Можно сказать, что силы притяжения, интеграции в недрах русской культуры на всех этапах ее развития постоянно преобладали над силами распада, дифференциации; единство противоположностей, центростремительные процессы доминировали над непрекращающейся борьбой этих противоположностей, над центробежными устремлениями. Сама острота борьбы детерминировала гиперболическую потребность в единстве, интеграции, социокультурной полноте, пусть и выражающейся в различных идеальных, утопических формах. Духовные «противовесы» сугубо материальным, практическим процессам (разрушительного свойства) оказывались, несмотря на всю свою «идеальность» и утопичность, мощным механизмом интеграции, сплочения, утверждения целостности русской культуры перед угрозой ее раскола и распада. А иррациональные мотивы (веры, надежды, любви, всеобщего спасения, мессианства, «светлого будущего» и пр.) нередко выступали на первый план культуры, превалируя над рациональными критериями научности, объективности, социальности – в формах «долженствования», «грядущей гармонии», чаемого «равенства, братства и счастья, «рая на земле» и т.п.
Постоянная незавершенность разнообразных социокультурных процессов – начатых, но не доведенных до конца или заторможенных реформ, радикальных общественных преобразований, просветительских начинаний в культуре, образовании, правовых институтах и др. – порождала неугасающее стремление хотя бы в мечте, хотя бы в утопическом проекте, в художественной или философской фантазии преодолеть накопившиеся противоречия, разрешить нерешенные проблемы, «достроить» незавершенное здание русской культуры и российской цивилизации, как бы «застрявшей» в своем развитии на полпути.

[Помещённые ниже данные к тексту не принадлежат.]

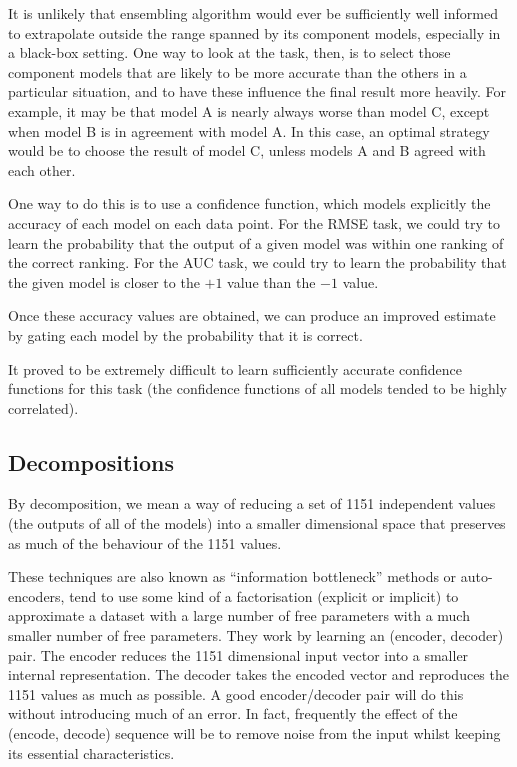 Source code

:\documentclass{article}
\begin{document}
It is unlikely that ensembling algorithm would ever be sufficiently well informed to extrapolate outside the range spanned by its component models, especially in a black-box setting.
One way to look at the task, then, is to select those component models that are likely to be more accurate than the others in a particular situation, and to have these influence the final result more heavily.
For example, it may be that model A is nearly always worse than model C, except when model B is in agreement with model A.  In this case, an optimal strategy would be to choose the result of model C, unless models A and B agreed with each other.

One way to do this is to use a confidence function, which models explicitly the accuracy of each model on each data point.
For the RMSE task, we could try to learn the probability that the output of a given model was within one ranking of the correct ranking.  
For the AUC task, we could try to learn the probability that the given model is closer to the $+1$ value than the $-1$ value.

Once these accuracy values are obtained, we can produce an improved estimate by gating each model by the probability that it is correct.

It proved to be extremely difficult to learn sufficiently accurate confidence functions for this task (the confidence functions of all models tended to be highly correlated).

\subsection{Decompositions}

By decomposition, we mean a way of reducing a set of 1151 independent values (the outputs of all of the models) into a smaller dimensional space that preserves as much of the behaviour of the 1151 values.

These techniques are also known as ``information bottleneck'' methods or auto-encoders, tend to use some kind of a factorisation (explicit or implicit) to approximate a dataset with a large number of free parameters with a much smaller number of free parameters.
They work by learning an (encoder, decoder) pair.  The encoder reduces the 1151 dimensional input vector into a smaller internal representation.  The decoder takes the encoded vector and reproduces the 1151 values as much as possible.  A good encoder/decoder pair will do this without introducing much of an error.  In fact, frequently the effect of the (encode, decode) sequence will be to remove noise from the input whilst keeping its essential characteristics.
\end{document}

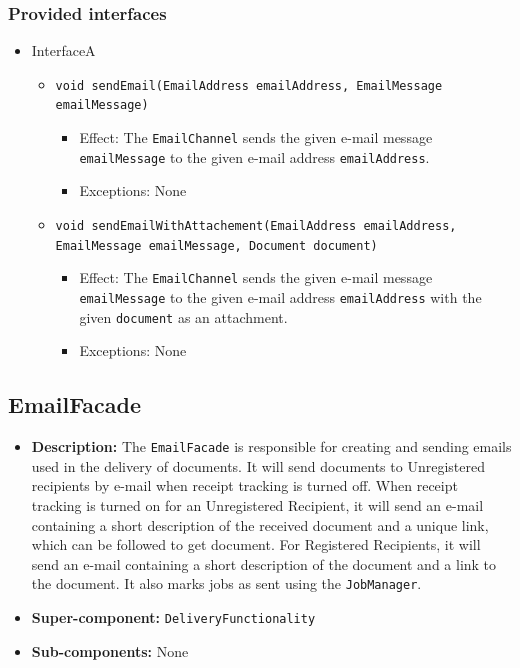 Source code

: \documentclass[a4paper,10pt]{article}
\begin{document}
\subsubsection*{Provided interfaces}
\begin{itemize}
    \item InterfaceA
    \begin{itemize}
        \item \texttt{void sendEmail(EmailAddress emailAddress, EmailMessage emailMessage)}
        \begin{itemize}
            \item Effect: The \texttt{EmailChannel} sends the given e-mail message \texttt{emailMessage} to the given e-mail address \texttt{emailAddress}.
            \item Exceptions: None
		\end{itemize}


        \item \texttt{void sendEmailWithAttachement(EmailAddress emailAddress, EmailMessage emailMessage, Document document)}
        \begin{itemize}
            \item Effect: The \texttt{EmailChannel} sends the given e-mail message \texttt{emailMessage} to the given e-mail address \texttt{emailAddress} with the given \texttt{document} as an attachment.
            \item Exceptions: None
		\end{itemize}
    \end{itemize}
\end{itemize}

\subsection{EmailFacade}
\begin{itemize}
    \item \textbf{Description:} The \texttt{EmailFacade} is responsible for creating and sending emails used in the delivery of documents. It will send documents to  Unregistered recipients by e-mail when receipt tracking is turned off. When receipt tracking is turned on for an Unregistered Recipient, it will send an e-mail containing a short description of the received document and a unique link, which can be followed to get document. For Registered Recipients, it will send an e-mail containing a short description of the document and a link to the document. It also marks jobs as sent using the \texttt{JobManager}.
    \item \textbf{Super-component:} \texttt{DeliveryFunctionality}
    \item \textbf{Sub-components:} None
\end{itemize}
\end{document}
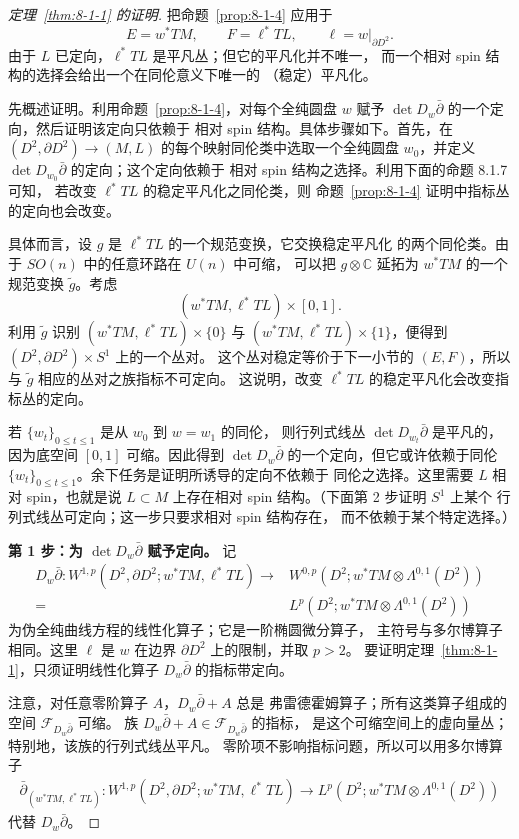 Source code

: \begin{proof}[定理~\ref{thm:8-1-1} 的证明]
把命题~\ref{prop:8-1-4} 应用于
\[
E=w^*TM,
\qquad
F=\ell^*TL,
\qquad
\ell=w|_{\partial D^2}.
\]
由于 $L$ 已定向，$\ell^*TL$ 是平凡丛；但它的平凡化并不唯一，
而一个相对 spin 结构的选择会给出一个在同伦意义下唯一的
（稳定）平凡化。

先概述证明。利用命题~\ref{prop:8-1-4}，对每个全纯圆盘 $w$
赋予 $\det D_w\bar\partial$ 的一个定向，然后证明该定向只依赖于
相对 spin 结构。具体步骤如下。首先，在
$(D^2,\partial D^2)\to(M,L)$ 的每个映射同伦类中选取一个全纯圆盘
$w_0$，并定义 $\det D_{w_0}\bar\partial$ 的定向；这个定向依赖于
相对 spin 结构之选择。利用下面的命题 8.1.7 可知，
若改变 $\ell^*TL$ 的稳定平凡化之同伦类，则
命题~\ref{prop:8-1-4} 证明中指标丛的定向也会改变。

具体而言，设 $g$ 是 $\ell^*TL$ 的一个规范变换，它交换稳定平凡化
的两个同伦类。由于 $SO(n)$ 中的任意环路在 $U(n)$ 中可缩，
可以把 $g\otimes\mathbb C$ 延拓为 $w^*TM$ 的一个规范变换
$\widetilde g$。考虑
\[
(w^*TM,\ell^*TL)\times[0,1].
\]
利用 $\widetilde g$ 识别
$(w^*TM,\ell^*TL)\times\{0\}$ 与
$(w^*TM,\ell^*TL)\times\{1\}$，便得到
$(D^2,\partial D^2)\times S^1$ 上的一个丛对。
这个丛对稳定等价于下一小节的 $(E,F)$，所以与
$\widetilde g$ 相应的丛对之族指标不可定向。
这说明，改变 $\ell^*TL$ 的稳定平凡化会改变指标丛的定向。

若 $\{w_t\}_{0\leq t\leq1}$ 是从 $w_0$ 到 $w=w_1$ 的同伦，
则行列式线丛 $\det D_{w_t}\bar\partial$ 是平凡的，
因为底空间 $[0,1]$ 可缩。因此得到
$\det D_w\bar\partial$ 的一个定向，但它或许依赖于同伦
$\{w_t\}_{0\leq t\leq1}$。余下任务是证明所诱导的定向不依赖于
同伦之选择。这里需要 $L$ 相对 spin，也就是说
$L\subset M$ 上存在相对 spin 结构。（下面第 2 步证明 $S^1$ 上某个
行列式线丛可定向；这一步只要求相对 spin 结构存在，
而不依赖于某个特定选择。）

\medskip
\noindent\textbf{第 1 步：为 $\det D_w\bar\partial$ 赋予定向。}
记
\[
\begin{split}
D_w\bar\partial\colon
W^{1,p}(D^2,\partial D^2;w^*TM,\ell^*TL)
\longrightarrow{}&W^{0,p}(D^2;w^*TM\otimes\Lambda^{0,1}(D^2))\\
={}&L^p(D^2;w^*TM\otimes\Lambda^{0,1}(D^2))
\end{split}
\]
为伪全纯曲线方程的线性化算子；它是一阶椭圆微分算子，
主符号与多尔博算子相同。这里 $\ell$ 是 $w$ 在边界
$\partial D^2$ 上的限制，并取 $p>2$。
要证明定理~\ref{thm:8-1-1}，只须证明线性化算子
$D_w\bar\partial$ 的指标带定向。

注意，对任意零阶算子 $A$，$D_w\bar\partial+A$ 总是
弗雷德霍姆算子；所有这类算子组成的空间
$\mathcal F_{D_w\bar\partial}$ 可缩。
族 $D_w\bar\partial+A\in\mathcal F_{D_w\bar\partial}$ 的指标，
是这个可缩空间上的虚向量丛；特别地，该族的行列式线丛平凡。
零阶项不影响指标问题，所以可以用多尔博算子
\[
\begin{split}
\bar\partial_{(w^*TM,\ell^*TL)}\colon
W^{1,p}(D^2,\partial D^2;w^*TM,\ell^*TL)
\longrightarrow L^p(D^2;w^*TM\otimes\Lambda^{0,1}(D^2))
\end{split}
\]
代替 $D_w\bar\partial$。


\end{proof}
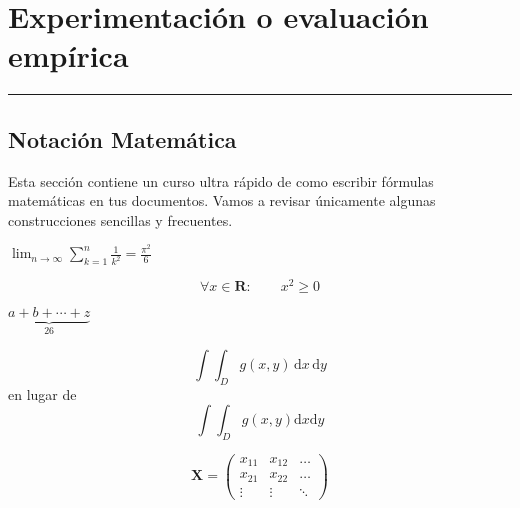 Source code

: \chapter{Experimentación o evaluación empírica}
\hrule \bigskip \vspace*{1cm}

\section{Notación Matemática}

Esta sección contiene un curso ultra rápido de como escribir
fórmulas matemáticas en tus documentos. Vamos a revisar únicamente
algunas construcciones sencillas y frecuentes.

$\lim_{n \to \infty} \sum_{k=1}^n \frac{1}{k^2} = \frac{\pi^2}{6}$

\begin{equation}
\forall x \in \mathbf{R}: \qquad x^{2} \geq 0
\end{equation}

$\underbrace{ a+b+\cdots+z }_{26}$

\newcommand{\rd}{\mathrm{d}}
\begin{displaymath}
\int\!\!\!\int_{D} g(x,y) \, \rd x\, \rd y
\end{displaymath}
en lugar de
\begin{displaymath}
\int\int_{D} g(x,y)\rd x \rd y
\end{displaymath}


\begin{displaymath}
\mathbf{X} = \left( \begin{array}{ccc}
x_{11} & x_{12} & \ldots \\
x_{21} & x_{22} & \ldots \\
\vdots & \vdots & \ddots
\end{array} \right)
\end{displaymath}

Утопизм русской культуры стал своеобразным элементом самой ее становящейся, но не ставшей «архитектуры», средством компенсации нереализованных ее потенциальных возможностей, способом восстановления ее целостности и социокультурной полноты, если не на практике, не в реальности, то в идеале, в творческом воображении, виртуально.
С этой точки зрения история русской культуры предстает как ценностно-смысловое единство, чреватое опасностью раскола, конфронтацией важнейших своих составляющих, а потому постоянно компенсирующее свою потенциальную нестабильность мощными интегративными социокультурными факторами, цементирующими целые цивилизационные эпохи. Такими интегративными факторами отечественной культуры в эпоху средневековья была синкретическая «культура-вера»; на протяжении классического ХIX века – «словесность», аккумулировавшая в себе функции множества явлений культуры и по степени сложности сопоставимая с культурой в целом; в течение Серебряного века русской культуры смысловым ядром, объединившим искусство, религиозную философию и общественно-политическую мысль, стал феномен духовного творчества, а шире – творчества вообще (включая творчество социальное, историческое). Незавершенность русского «культурного ренессанса» конца XIX – начала XX веков (Серебряного века), собственно, и была предопределена чрезмерно широкой интегративностью механизма творчества: под творчеством могли пониматься и индивидуальные художественные или мистические искания личности, и историософия, и революция, и даже вооруженное восстание масс. Механизм социального творчества (революция) и взорвал Серебряный век русской культуры, открыв дорогу тоталитаризму, реализовавшему четвертый интегративный фактор русской культуры – политический (организационно и идеологически).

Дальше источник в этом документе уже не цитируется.